§ WHAT YOU WILL DO: Take each line in the entries below that holds "weitergibt" and show it.
TASK INPUT below:
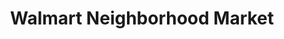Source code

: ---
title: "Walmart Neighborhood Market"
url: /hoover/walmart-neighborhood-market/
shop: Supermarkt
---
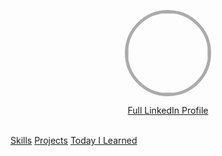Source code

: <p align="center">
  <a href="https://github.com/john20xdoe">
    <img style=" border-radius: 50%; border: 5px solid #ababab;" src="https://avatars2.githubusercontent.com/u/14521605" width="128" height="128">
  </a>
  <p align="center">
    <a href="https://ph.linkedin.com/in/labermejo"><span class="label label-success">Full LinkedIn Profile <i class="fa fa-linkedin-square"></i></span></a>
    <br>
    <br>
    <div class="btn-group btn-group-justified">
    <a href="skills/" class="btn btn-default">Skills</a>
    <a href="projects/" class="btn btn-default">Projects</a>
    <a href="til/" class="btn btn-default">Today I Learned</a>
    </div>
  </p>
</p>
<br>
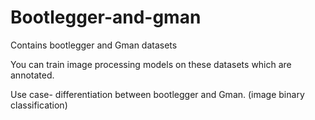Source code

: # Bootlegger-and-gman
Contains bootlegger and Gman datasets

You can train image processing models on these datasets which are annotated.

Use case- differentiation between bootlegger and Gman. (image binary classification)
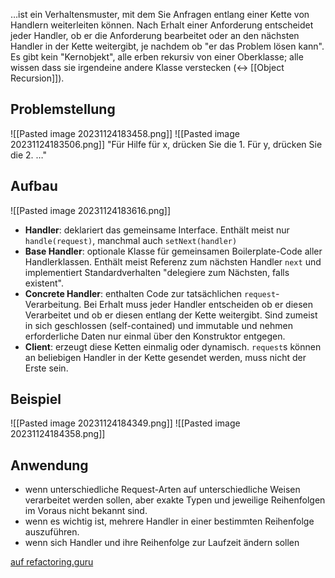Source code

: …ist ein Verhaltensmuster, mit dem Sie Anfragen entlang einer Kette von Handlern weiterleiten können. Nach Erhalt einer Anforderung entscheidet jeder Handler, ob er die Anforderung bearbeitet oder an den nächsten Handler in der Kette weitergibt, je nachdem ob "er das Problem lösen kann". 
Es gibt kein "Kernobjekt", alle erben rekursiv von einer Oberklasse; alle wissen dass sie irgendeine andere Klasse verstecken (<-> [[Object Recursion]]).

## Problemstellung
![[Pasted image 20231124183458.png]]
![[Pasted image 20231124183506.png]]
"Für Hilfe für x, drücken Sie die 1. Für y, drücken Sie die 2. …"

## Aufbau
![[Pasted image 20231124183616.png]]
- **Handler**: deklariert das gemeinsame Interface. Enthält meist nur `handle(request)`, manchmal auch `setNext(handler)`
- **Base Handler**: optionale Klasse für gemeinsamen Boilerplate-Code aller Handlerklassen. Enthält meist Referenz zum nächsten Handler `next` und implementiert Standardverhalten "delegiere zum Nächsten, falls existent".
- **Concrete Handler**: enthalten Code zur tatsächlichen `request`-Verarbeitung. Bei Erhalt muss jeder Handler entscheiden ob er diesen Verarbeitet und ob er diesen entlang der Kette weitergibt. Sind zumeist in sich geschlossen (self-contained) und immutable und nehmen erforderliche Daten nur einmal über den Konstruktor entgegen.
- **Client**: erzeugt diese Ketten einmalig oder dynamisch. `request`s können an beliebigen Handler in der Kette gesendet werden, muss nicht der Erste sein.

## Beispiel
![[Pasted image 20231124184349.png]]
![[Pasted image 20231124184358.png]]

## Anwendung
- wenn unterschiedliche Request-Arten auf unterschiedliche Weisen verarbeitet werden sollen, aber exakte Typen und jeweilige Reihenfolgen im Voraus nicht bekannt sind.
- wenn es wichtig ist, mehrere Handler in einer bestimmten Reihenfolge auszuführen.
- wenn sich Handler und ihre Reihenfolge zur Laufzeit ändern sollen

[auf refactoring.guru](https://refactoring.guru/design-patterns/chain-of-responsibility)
End of TASK INPUT.
§ EXERCISE ANSWER:
: …ist ein Verhaltensmuster, mit dem Sie Anfragen entlang einer Kette von Handlern weiterleiten können. Nach Erhalt einer Anforderung entscheidet jeder Handler, ob er die Anforderung bearbeitet oder an den nächsten Handler in der Kette weitergibt, je nachdem ob "er das Problem lösen kann". 
- **Concrete Handler**: enthalten Code zur tatsächlichen `request`-Verarbeitung. Bei Erhalt muss jeder Handler entscheiden ob er diesen Verarbeitet und ob er diesen entlang der Kette weitergibt. Sind zumeist in sich geschlossen (self-contained) und immutable und nehmen erforderliche Daten nur einmal über den Konstruktor entgegen.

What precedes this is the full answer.